Keris Pasundan: Warisan Yang Dilupakan Oleh Masyarakat Sunda


Dalam salah satu kepustakaan Sunda tertua yang ditemukan yaitu naskah Sanghyang Siksa Kandang Karesian terlihat bahwa keris merupakan kebudayaan yang ada  dalam kehidupan masyarakat Sunda. Sebuah manuskrip yang ditulis pada tahun 1518 M menyebutkan bahwa keris merupakan salah satu produk daerah tersebut.

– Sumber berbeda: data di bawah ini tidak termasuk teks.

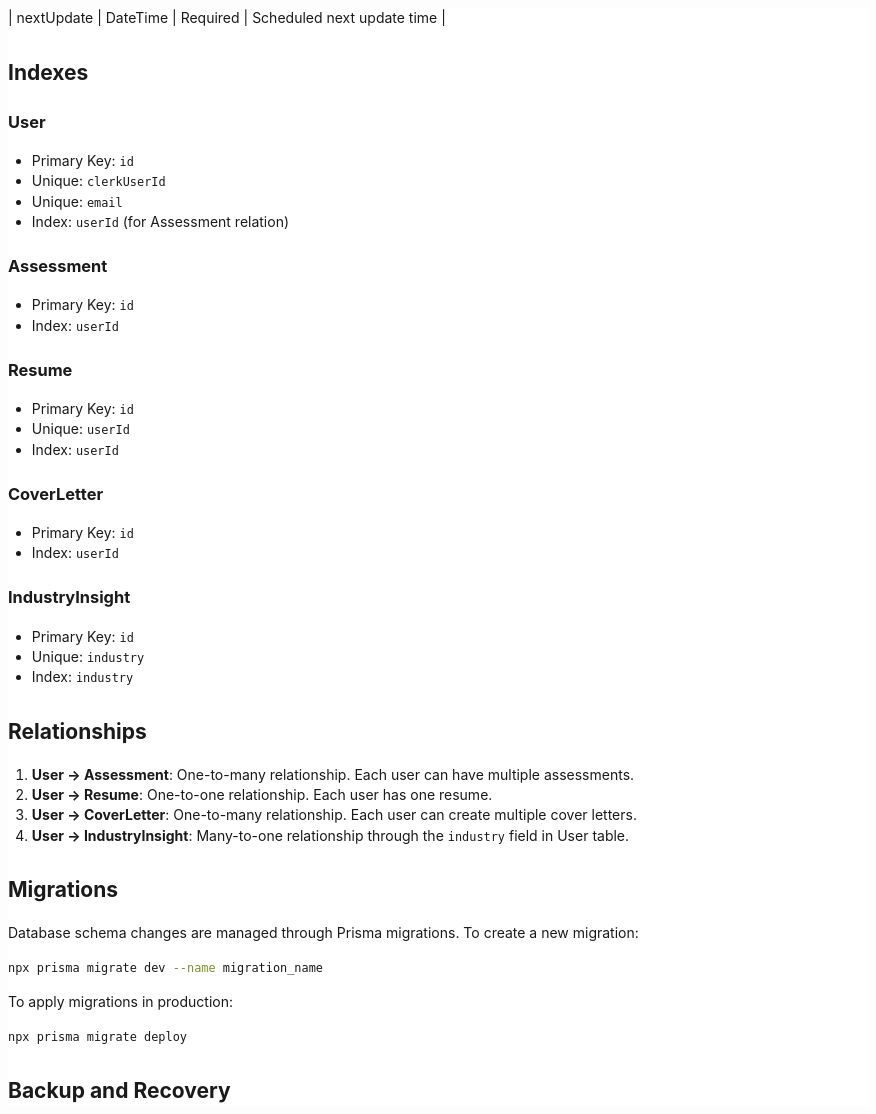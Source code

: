 | nextUpdate | DateTime | Required | Scheduled next update time |

## Indexes

### User
- Primary Key: `id`
- Unique: `clerkUserId`
- Unique: `email`
- Index: `userId` (for Assessment relation)

### Assessment
- Primary Key: `id`
- Index: `userId`

### Resume
- Primary Key: `id`
- Unique: `userId`
- Index: `userId`

### CoverLetter
- Primary Key: `id`
- Index: `userId`

### IndustryInsight
- Primary Key: `id`
- Unique: `industry`
- Index: `industry`

## Relationships

1. **User → Assessment**: One-to-many relationship. Each user can have multiple assessments.
2. **User → Resume**: One-to-one relationship. Each user has one resume.
3. **User → CoverLetter**: One-to-many relationship. Each user can create multiple cover letters.
4. **User → IndustryInsight**: Many-to-one relationship through the `industry` field in User table.

## Migrations

Database schema changes are managed through Prisma migrations. To create a new migration:

```bash
npx prisma migrate dev --name migration_name
```

To apply migrations in production:

```bash
npx prisma migrate deploy
```

## Backup and Recovery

Menurut naskah yang beralaskan daun nipah itu, keris merupakan senjata eksklusif karena hanya merupakan ganggaman (pegangan) yang digunakan oleh prabu (raja) selain pedang, abet (cambuk), pamuk, parang, peso teundeut. Sedangkan kelompok lain seperti pendeta (umat beragama) dan petani tentu mempunyai genggaman berbeda dengan raja. 

Eksklusivitas ini menyiratkan bahwa keris adalah senjata yang  memiliki makna simbolis dan karenanya merupakan benda esoteris. Oleh karena itu, sebagaimana dijelaskan Harsrinuksmo dalam Ensiklodeia Keris, “keris bukan sekedar senjata tajam yang dapat digunakan untuk menusuk tetapi juga merupakan suatu benda yang dalam arti spiritual dapat memberikan sifat kandel.”

Meskipun naskah yang  sangat kuno ini tidak menyebutkan nama prabu yang dimaksud, namun jika kita melihat keterangan sementara di dalamnya, kita dapat menyimpulkan bahwa prabu yang dimaksud adalah penguasa Tatar Pasundan dan Geluh ada di dalamnya.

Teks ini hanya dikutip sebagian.